**MATERIAL SHOWN**
━━━━━━━━━━━━━━━━━━━━

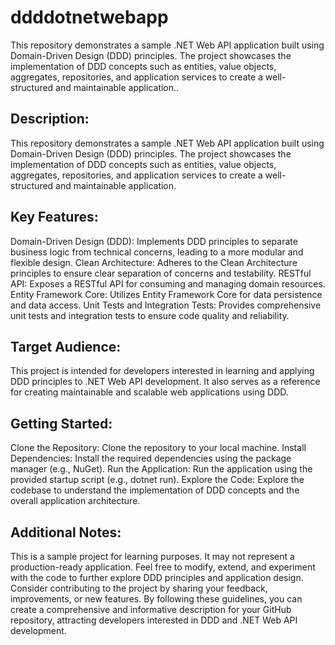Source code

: # ddddotnetwebapp
This repository demonstrates a sample .NET Web API application built using Domain-Driven Design (DDD) principles. The project showcases the implementation of DDD concepts such as entities, value objects, aggregates, repositories, and application services to create a well-structured and maintainable application..

## Description:
This repository demonstrates a sample .NET Web API application built using Domain-Driven Design (DDD) principles. The project showcases the implementation of DDD concepts such as entities, value objects, aggregates, repositories, and application services to create a well-structured and maintainable application.

## Key Features:
Domain-Driven Design (DDD): Implements DDD principles to separate business logic from technical concerns, leading to a more modular and flexible design.
Clean Architecture: Adheres to the Clean Architecture principles to ensure clear separation of concerns and testability.
RESTful API: Exposes a RESTful API for consuming and managing domain resources.
Entity Framework Core: Utilizes Entity Framework Core for data persistence and data access.
Unit Tests and Integration Tests: Provides comprehensive unit tests and integration tests to ensure code quality and reliability.

## Target Audience:
This project is intended for developers interested in learning and applying DDD principles to .NET Web API development. It also serves as a reference for creating maintainable and scalable web applications using DDD.

## Getting Started:
Clone the Repository: Clone the repository to your local machine.
Install Dependencies: Install the required dependencies using the package manager (e.g., NuGet).
Run the Application: Run the application using the provided startup script (e.g., dotnet run).
Explore the Code: Explore the codebase to understand the implementation of DDD concepts and the overall application architecture.

## Additional Notes:
This is a sample project for learning purposes. It may not represent a production-ready application.
Feel free to modify, extend, and experiment with the code to further explore DDD principles and application design.
Consider contributing to the project by sharing your feedback, improvements, or new features.
By following these guidelines, you can create a comprehensive and informative description for your GitHub repository, attracting developers interested in DDD and .NET Web API development.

━━━━━━━━━━━━━━━━━━━━

**PROBLEM DETAILS**
Above are the records. Copy the lines beginning at the one that has "Entity Framework Core: Utilizes" and ending with the one that has "Consider contributing to", unchanged.

**RESPONSE FOR THIS EXERCISE**
Entity Framework Core: Utilizes Entity Framework Core for data persistence and data access.
Unit Tests and Integration Tests: Provides comprehensive unit tests and integration tests to ensure code quality and reliability.

## Target Audience:
This project is intended for developers interested in learning and applying DDD principles to .NET Web API development. It also serves as a reference for creating maintainable and scalable web applications using DDD.

## Getting Started:
Clone the Repository: Clone the repository to your local machine.
Install Dependencies: Install the required dependencies using the package manager (e.g., NuGet).
Run the Application: Run the application using the provided startup script (e.g., dotnet run).
Explore the Code: Explore the codebase to understand the implementation of DDD concepts and the overall application architecture.

## Additional Notes:
This is a sample project for learning purposes. It may not represent a production-ready application.
Feel free to modify, extend, and experiment with the code to further explore DDD principles and application design.
Consider contributing to the project by sharing your feedback, improvements, or new features.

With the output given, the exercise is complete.